Kamai was warned never to open the black door, but she didn’t listen…
Everyone has a soul. Some are beautiful gardens, others are frightening dungeons.
Soulwalkers―like Kamai and her mother―can journey into other people’s souls while they sleep.
But no matter where Kamai visits, she sees the black door. It follows her into every soul, and her mother has told her to never, ever open it.
When Kamai touches the door, it is warm and beating, like it has a pulse. When she puts her ear to it, she hears her own name whispered from the other side. And when tragedy strikes, Kamai does the unthinkable: she opens the door.
A.M. Strickland’s imaginative dark fantasy features court intrigue and romance, a main character coming to terms with her asexuality, and twists and turns as a seductive mystery unfolds that endangers not just Kamai’s own soul, but the entire kingdom…
Are you kidding? A spooky, LGBTQ+, fantasy read that just happens to fall in the spoooooky month of October? I was SO in.
Beyond the Black Door by A.M. Strickland was a fun read. It was dark and moody, gothic and spooky, fantastic and magical, and just complex enough to keep me reading all the way until the end. More than anything about this book, I was just– interested: to see how it ended, to see what happened next, to see what would happen to Kamai in the end.

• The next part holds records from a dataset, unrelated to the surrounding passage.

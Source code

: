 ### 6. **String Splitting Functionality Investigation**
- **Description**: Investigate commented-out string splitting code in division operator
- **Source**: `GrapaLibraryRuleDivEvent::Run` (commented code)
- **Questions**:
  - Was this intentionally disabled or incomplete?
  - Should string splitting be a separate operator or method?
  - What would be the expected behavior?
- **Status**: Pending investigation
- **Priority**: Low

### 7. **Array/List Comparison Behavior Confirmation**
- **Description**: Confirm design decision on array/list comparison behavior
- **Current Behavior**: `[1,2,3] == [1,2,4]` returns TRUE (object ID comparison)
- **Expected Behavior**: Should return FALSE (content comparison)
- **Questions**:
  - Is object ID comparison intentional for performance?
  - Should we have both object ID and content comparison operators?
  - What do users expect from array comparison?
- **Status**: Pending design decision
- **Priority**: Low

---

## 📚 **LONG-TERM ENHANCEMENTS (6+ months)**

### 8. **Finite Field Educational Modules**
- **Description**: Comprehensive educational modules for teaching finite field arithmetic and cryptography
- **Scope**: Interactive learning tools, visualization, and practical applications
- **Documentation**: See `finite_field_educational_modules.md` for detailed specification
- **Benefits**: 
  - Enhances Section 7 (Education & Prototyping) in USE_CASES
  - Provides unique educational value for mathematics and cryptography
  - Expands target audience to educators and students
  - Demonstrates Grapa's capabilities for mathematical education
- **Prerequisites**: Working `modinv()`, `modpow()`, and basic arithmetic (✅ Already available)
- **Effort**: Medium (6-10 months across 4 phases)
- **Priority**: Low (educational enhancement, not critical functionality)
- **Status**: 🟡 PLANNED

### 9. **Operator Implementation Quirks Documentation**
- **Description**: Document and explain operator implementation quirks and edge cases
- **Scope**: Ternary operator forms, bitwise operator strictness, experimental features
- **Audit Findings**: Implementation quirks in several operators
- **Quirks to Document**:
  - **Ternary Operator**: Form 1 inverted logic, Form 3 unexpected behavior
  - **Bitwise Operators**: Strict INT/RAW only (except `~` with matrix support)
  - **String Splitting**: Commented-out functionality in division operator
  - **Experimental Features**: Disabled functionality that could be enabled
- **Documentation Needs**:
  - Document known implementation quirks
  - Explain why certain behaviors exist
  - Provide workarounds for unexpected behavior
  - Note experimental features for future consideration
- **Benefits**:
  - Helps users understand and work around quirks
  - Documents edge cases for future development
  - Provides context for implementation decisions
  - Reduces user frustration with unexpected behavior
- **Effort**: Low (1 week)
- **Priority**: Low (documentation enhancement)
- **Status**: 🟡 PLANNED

The magic in this system is completely new and original, which I loved. The concept of “soul walkers” was wild and a little esoteric, but what I found so wonderful about this book was the way that the system and the explanations of this form of magic were written so well. Her concepts are complex, but the way Strickland writes about them was accessible, relatable, and dare I say- magical.
I loved the representation in this book most of all, I was so excited to see a book (especially a fantasy book) lean into a character who falls into the Aromantic/Asexual spectrum. Especially given that the character, internally, struggles with these feelings and perspectives, which I found wholly and utterly relatable. This book uses many metaphors to show how asexuality is a grey area where many people fall along a wide spectrum. I loved the use of moon phases, which also tied into the magic in this story, to examine gender identity and the character’s conflicts with sex and her work.

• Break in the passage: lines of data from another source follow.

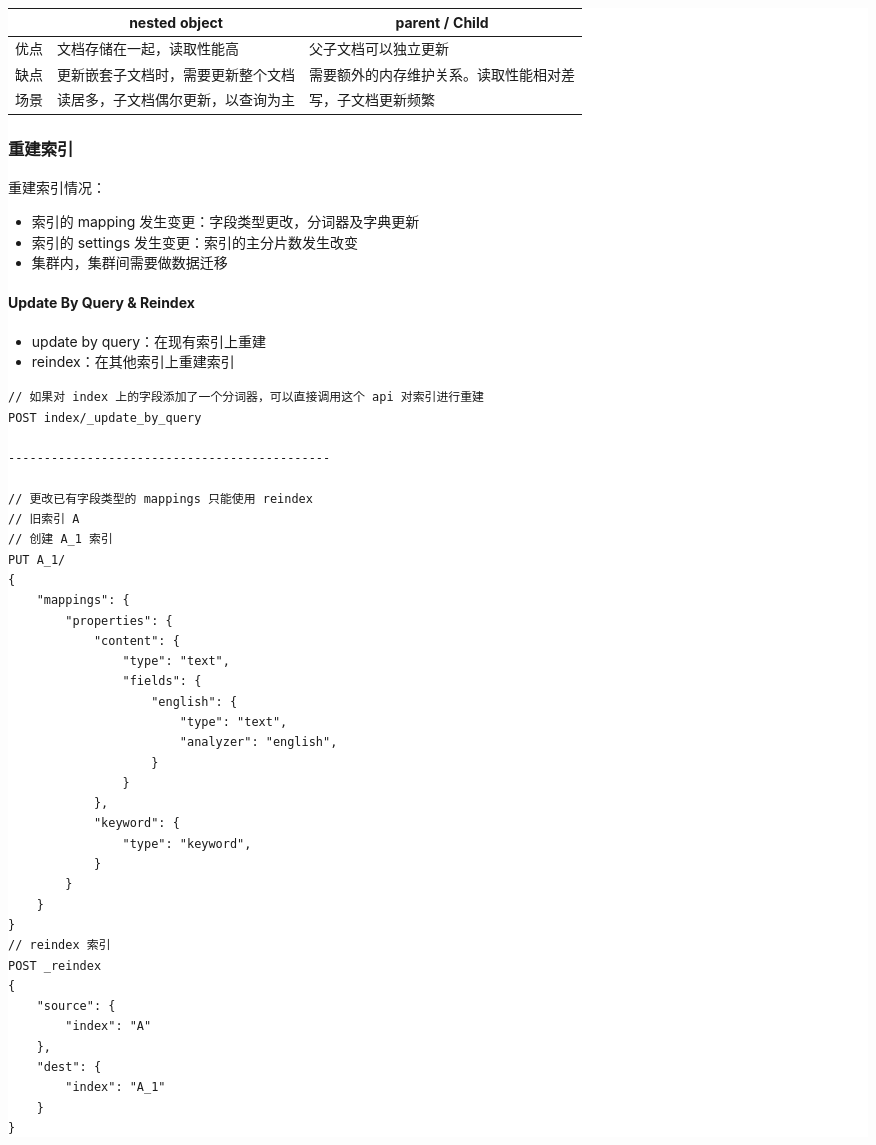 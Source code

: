 

|      | nested object                      | parent / Child                         |
| ---- | ---------------------------------- | -------------------------------------- |
| 优点 | 文档存储在一起，读取性能高         | 父子文档可以独立更新                   |
| 缺点 | 更新嵌套子文档时，需要更新整个文档 | 需要额外的内存维护关系。读取性能相对差 |
| 场景 | 读居多，子文档偶尔更新，以查询为主 | 写，子文档更新频繁                     |

### 重建索引

重建索引情况：

- 索引的 mapping 发生变更：字段类型更改，分词器及字典更新
- 索引的 settings 发生变更：索引的主分片数发生改变
- 集群内，集群间需要做数据迁移

#### Update By Query & Reindex

- update by query：在现有索引上重建
- reindex：在其他索引上重建索引

```http
// 如果对 index 上的字段添加了一个分词器，可以直接调用这个 api 对索引进行重建
POST index/_update_by_query 

---------------------------------------------

// 更改已有字段类型的 mappings 只能使用 reindex
// 旧索引 A
// 创建 A_1 索引
PUT A_1/
{
	"mappings": {
		"properties": {
			"content": {
				"type": "text",
				"fields": {
					"english": {
						"type": "text",
						"analyzer": "english",
					}
				}
			},
			"keyword": {
				"type": "keyword",
			}
		}
	}
}
// reindex 索引
POST _reindex
{
	"source": {
		"index": "A"
	},
	"dest": {
		"index": "A_1"
	}
}
```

I rooted for Kamai throughout this book. I wanted her to succeed and find what she was looking for, even when things became murky and it looked like that might be unlikely. Kamai is impulsive, flawed, stubborn, and has her own internal conflicts aplenty, but all of this combines to make a immensely human character inside an already fantastical world.
I hesitate to talk too much about to romance or “romance,” depending on your POV, because I don’t want to give anything away. Needless to say, it was refreshing to see a dark, villainous love interest actually— you know, stay dark and villainous. So often in YA novels, when an author is trying to write an abusive or manipulative or dark romantic plot like, these edges can be somewhat rounded off and instead we get a villain that is sympathetic and understandable. I enjoyed the fact that this was not the point of the romance in Beyond the Black Door. The fact that this relationship in the book is unhealthy, manipulative, and dangerous is never argued, ignored, or glossed over. I am always so grateful when an author can acknowledge these dark truths, especially in a romantic plot line, because as much as we enjoy these stories, it also reminds us that this is not how romance ‘should’ be.

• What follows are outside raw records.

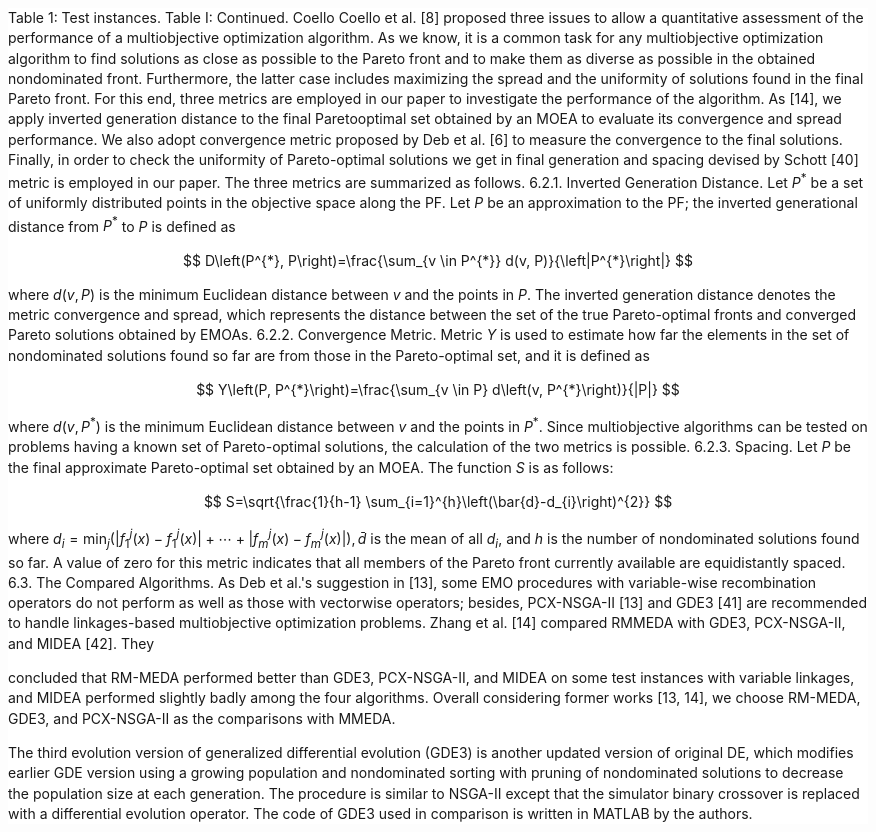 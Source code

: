 Table 1: Test instances.
Table I: Continued.
Coello Coello et al. [8] proposed three issues to allow a quantitative assessment of the performance of a multiobjective optimization algorithm. As we know, it is a common task for any multiobjective optimization algorithm to find solutions as close as possible to the Pareto front and to make them as diverse as possible in the obtained nondominated front. Furthermore, the latter case includes maximizing the spread and the uniformity of solutions found in the final Pareto front. For this end, three metrics are employed in our paper to investigate the performance of the algorithm. As [14], we apply inverted generation distance to the final Paretooptimal set obtained by an MOEA to evaluate its convergence and spread performance. We also adopt convergence metric proposed by Deb et al. [6] to measure the convergence to the final solutions. Finally, in order to check the uniformity of Pareto-optimal solutions we get in final generation and spacing devised by Schott [40] metric is employed in our paper. The three metrics are summarized as follows.
6.2.1. Inverted Generation Distance. Let $P^{*}$ be a set of uniformly distributed points in the objective space along the PF. Let $P$ be an approximation to the PF; the inverted generational distance from $P^{*}$ to $P$ is defined as

$$
D\left(P^{*}, P\right)=\frac{\sum_{v \in P^{*}} d(v, P)}{\left|P^{*}\right|}
$$

where $d(v, P)$ is the minimum Euclidean distance between $v$ and the points in $P$. The inverted generation distance denotes the metric convergence and spread, which represents the distance between the set of the true Pareto-optimal fronts and converged Pareto solutions obtained by EMOAs.
6.2.2. Convergence Metric. Metric $Y$ is used to estimate how far the elements in the set of nondominated solutions found so far are from those in the Pareto-optimal set, and it is defined as

$$
Y\left(P, P^{*}\right)=\frac{\sum_{v \in P} d\left(v, P^{*}\right)}{|P|}
$$

where $d\left(v, P^{*}\right)$ is the minimum Euclidean distance between $v$ and the points in $P^{*}$. Since multiobjective algorithms can be tested on problems having a known set of Pareto-optimal solutions, the calculation of the two metrics is possible.
6.2.3. Spacing. Let $P$ be the final approximate Pareto-optimal set obtained by an MOEA. The function $S$ is as follows:

$$
S=\sqrt{\frac{1}{h-1} \sum_{i=1}^{h}\left(\bar{d}-d_{i}\right)^{2}}
$$

where $d_{i}=\min _{j}\left(\left|f_{1}^{j}(x)-f_{1}^{j}(x)\right|+\cdots+\left|f_{m}^{j}(x)-f_{m}^{j}(x)\right|\right), \bar{d}$ is the mean of all $d_{i}$, and $h$ is the number of nondominated solutions found so far. A value of zero for this metric indicates that all members of the Pareto front currently available are equidistantly spaced.
6.3. The Compared Algorithms. As Deb et al.'s suggestion in [13], some EMO procedures with variable-wise recombination operators do not perform as well as those with vectorwise operators; besides, PCX-NSGA-II [13] and GDE3 [41] are recommended to handle linkages-based multiobjective optimization problems. Zhang et al. [14] compared RMMEDA with GDE3, PCX-NSGA-II, and MIDEA [42]. They

concluded that RM-MEDA performed better than GDE3, PCX-NSGA-II, and MIDEA on some test instances with variable linkages, and MIDEA performed slightly badly among the four algorithms. Overall considering former works [13, 14], we choose RM-MEDA, GDE3, and PCX-NSGA-II as the comparisons with MMEDA.

The third evolution version of generalized differential evolution (GDE3) is another updated version of original DE, which modifies earlier GDE version using a growing population and nondominated sorting with pruning of nondominated solutions to decrease the population size at each generation. The procedure is similar to NSGA-II except that the simulator binary crossover is replaced with a differential evolution operator. The code of GDE3 used in comparison is written in MATLAB by the authors.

I will say one thing: I want more. I have so many questions left and I go back and forth over whether or not that’s a great thing or a frustrating thing. I just want to know more. So here’s hoping!
Overall, this was a strong debut for Strickland into the crowded field of YA and I will be keeping my eye out for what comes next from this author.
Check it out for yourselves and I hope you enjoy!
AdriAnne Strickland was a bibliophile who wanted to be an author before she knew what either of those words meant. She shares a home base in Alaska with her husband, her pugs, and her piles and piles of books. She loves traveling, dancing, vests, tattoos, and every shade of teal in existence, but especially the darker ones. She is the coauthor of SHADOW RUN and SHADOW CALL (Delacorte/Penguin Random House) and author of the forthcoming BEYOND THE BLACK DOOR (Imprint/Macmillan).